Topological Sort
| Key points of topological sorting algorithm |
|---|
| - Topological sort represents a linear ordering of vertices in a Directed Acyclic Graph (DAG) meeting some prerequisite rules. - Rule for topological sorting : Vertex with no incoming edges is accessed first followed by the vertices on the outgoing paths. Example 1 : In the below graph vertex 1 has no incoming edges and can be reached before 3, 6, 0, 5, 2 and 4. Example 2 : In the below graph vertex 0 has no incoming edges and can be reached before 5, 2, 1, 3, 6 and 4.  Topological sorting using DFS - A topologically sorted order could be found by doing a DFS on the graph. While doing a DFS, a stack is maintained to store the nodes in a reverse topologically sorted order. A node is pushed into the stack only after all the adjacent nodes on its outgoing edges are visited. When the DFS ends, the nodes are popped off the stack to get a topologically sorted order. |
Algorithm : Topological Sort ( Graph G, Source_Vertex S )
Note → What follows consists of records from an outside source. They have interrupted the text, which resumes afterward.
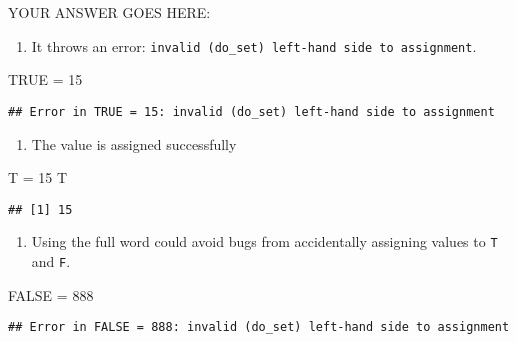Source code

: \documentclass[
]{article}
\newenvironment{Shaded}{\begin{snugshade}}{\end{snugshade}}
\newcommand{\DecValTok}[1]{\textcolor[rgb]{0.00,0.00,0.81}{#1}}
\newcommand{\NormalTok}[1]{#1}
\newcommand{\OtherTok}[1]{\textcolor[rgb]{0.56,0.35,0.01}{#1}}
\newcommand{\StringTok}[1]{\textcolor[rgb]{0.31,0.60,0.02}{#1}}
\providecommand{\tightlist}{%
  \setlength{\itemsep}{0pt}\setlength{\parskip}{0pt}}
\begin{document}
YOUR ANSWER GOES HERE:

\begin{enumerate}
\def\labelenumi{\arabic{enumi}.}
\tightlist
\item
  It throws an error:
  \texttt{invalid\ (do\_set)\ left-hand\ side\ to\ assignment}.
\end{enumerate}

\begin{Shaded}
\begin{Highlighting}[]
\OtherTok{TRUE}\NormalTok{ =}\StringTok{ }\DecValTok{15}
\end{Highlighting}
\end{Shaded}

\begin{verbatim}
## Error in TRUE = 15: invalid (do_set) left-hand side to assignment
\end{verbatim}

\begin{enumerate}
\def\labelenumi{\arabic{enumi}.}
\setcounter{enumi}{1}
\tightlist
\item
  The value is assigned successfully
\end{enumerate}

\begin{Shaded}
\begin{Highlighting}[]
\NormalTok{T =}\StringTok{ }\DecValTok{15}
\NormalTok{T}
\end{Highlighting}
\end{Shaded}

\begin{verbatim}
## [1] 15
\end{verbatim}

\begin{enumerate}
\def\labelenumi{\arabic{enumi}.}
\setcounter{enumi}{2}
\tightlist
\item
  Using the full word could avoid bugs from accidentally assigning
  values to \texttt{T} and \texttt{F}.
\end{enumerate}

\begin{Shaded}
\begin{Highlighting}[]
\OtherTok{FALSE}\NormalTok{ =}\StringTok{ }\DecValTok{888}
\end{Highlighting}
\end{Shaded}

\begin{verbatim}
## Error in FALSE = 888: invalid (do_set) left-hand side to assignment
\end{verbatim}
\end{document}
- Mark the source vertex S as visited.
- For every vertex V adjacent to the source vertex S.
- If the vertex V is not visited, then
- Topological Sort ( Graph G, Source_Vertex V )
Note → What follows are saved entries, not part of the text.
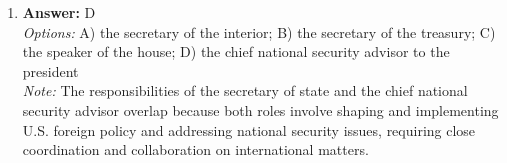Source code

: \documentclass[12pt]{article}
\begin{document}
\begin{enumerate}[label=\arabic*.]
\\ \textit{Note:} The president has the constitutional authority to grant reprieves and pardons as a check on judicial power, which does not require congressional approval.
\item \textbf{Answer:} D
\\ \textit{Options:} A) the secretary of the interior; B) the secretary of the treasury; C) the speaker of the house; D) the chief national security advisor to the president
\\ \textit{Note:} The responsibilities of the secretary of state and the chief national security advisor overlap because both roles involve shaping and implementing U.S. foreign policy and addressing national security issues, requiring close coordination and collaboration on international matters.
\end{enumerate}
\end{document}
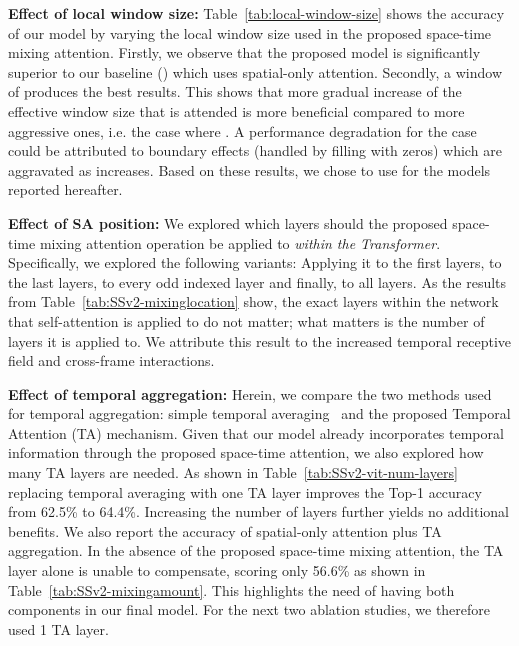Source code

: \documentclass{article}
\begin{document}
\noindent\textbf{Effect of local window size:} Table~\ref{tab:local-window-size} shows the accuracy of our model by varying the local window size  used in the proposed space-time mixing attention. Firstly, we observe that the proposed model is significantly superior to our baseline () which uses spatial-only attention. Secondly, a window of  produces the best results. This shows that more gradual increase of the effective window size that is attended is more beneficial compared to more aggressive ones, i.e. the case where . A performance degradation for the case  could be attributed to boundary effects (handled by filling with zeros) which are aggravated as  increases. Based on these results, we chose to use  for the models reported hereafter.

\noindent\textbf{Effect of SA position:} We explored which layers should the proposed space-time mixing attention operation be applied to \textit{within the Transformer}. Specifically, we explored the following variants: Applying it to the first  layers, to the last  layers, to every odd indexed layer and finally, to all layers. As the results from Table~\ref{tab:SSv2-mixinglocation} show, the exact layers within the network that self-attention is applied to do not matter; what matters is the number of layers it is applied to. We attribute this result to the increased temporal receptive field and cross-frame interactions.

\noindent\textbf{Effect of temporal aggregation:} Herein, we compare the two methods used for temporal aggregation: simple temporal averaging~\citep{wang2016temporal} and the proposed Temporal Attention (TA) mechanism. Given that our model already incorporates temporal information through the proposed space-time attention, we also explored how many TA layers are needed. As shown in Table~\ref{tab:SSv2-vit-num-layers} replacing temporal averaging with one TA layer improves the Top-1 accuracy from 62.5\% to 64.4\%. Increasing the number of layers further yields no additional benefits. We also report the accuracy of spatial-only attention plus TA aggregation. In the absence of the proposed space-time mixing attention, the TA layer alone is unable to compensate, scoring only 56.6\% as shown in Table~\ref{tab:SSv2-mixingamount}. This highlights the need of having both components in our final model. For the next two ablation studies, we therefore used 1 TA layer.
\end{document}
- Push the source vertex S into the stack STK.
Printing the topological sorting order
- While the stack STK is not empty.
- Print the vertex V at the stack ( STK ) top.
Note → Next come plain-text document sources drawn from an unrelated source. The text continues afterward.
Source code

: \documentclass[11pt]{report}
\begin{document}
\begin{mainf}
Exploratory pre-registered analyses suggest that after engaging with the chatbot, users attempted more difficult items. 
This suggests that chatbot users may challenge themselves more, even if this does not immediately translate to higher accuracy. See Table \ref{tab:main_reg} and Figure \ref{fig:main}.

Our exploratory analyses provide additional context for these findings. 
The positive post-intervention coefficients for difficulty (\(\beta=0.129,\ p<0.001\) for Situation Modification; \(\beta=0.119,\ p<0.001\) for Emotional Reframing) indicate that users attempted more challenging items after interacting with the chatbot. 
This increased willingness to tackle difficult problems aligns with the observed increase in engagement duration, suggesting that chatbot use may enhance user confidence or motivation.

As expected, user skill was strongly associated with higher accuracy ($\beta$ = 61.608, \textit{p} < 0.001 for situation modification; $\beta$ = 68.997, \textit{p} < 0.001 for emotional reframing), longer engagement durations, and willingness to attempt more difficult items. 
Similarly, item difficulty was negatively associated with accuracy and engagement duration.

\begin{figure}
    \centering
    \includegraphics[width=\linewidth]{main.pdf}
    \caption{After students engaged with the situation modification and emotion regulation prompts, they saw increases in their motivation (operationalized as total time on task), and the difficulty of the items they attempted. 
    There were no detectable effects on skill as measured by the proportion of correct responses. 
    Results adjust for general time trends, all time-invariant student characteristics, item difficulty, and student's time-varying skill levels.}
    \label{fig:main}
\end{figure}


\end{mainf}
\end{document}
- Pop the vertex V at the stack ( STK ) top.
Topological traversal example
Data structure used for storing graph: Adjacency list
Data structure used for DFS: Stack
Time complexity of topological sort : O ( V + E ) for an adjacency list implementation of a graph. ‘V’ is the number of vertices and ‘E’ is the number of edges in a graph.
Topological Sort implementation
from collections import deque, defaultdict
class Graph :
def __init__(self, arg_nodes : int) :
self.nodes = arg_nodes
self.visited = [False] * self.nodes
# The default dictionary would create an empty list as a default (value)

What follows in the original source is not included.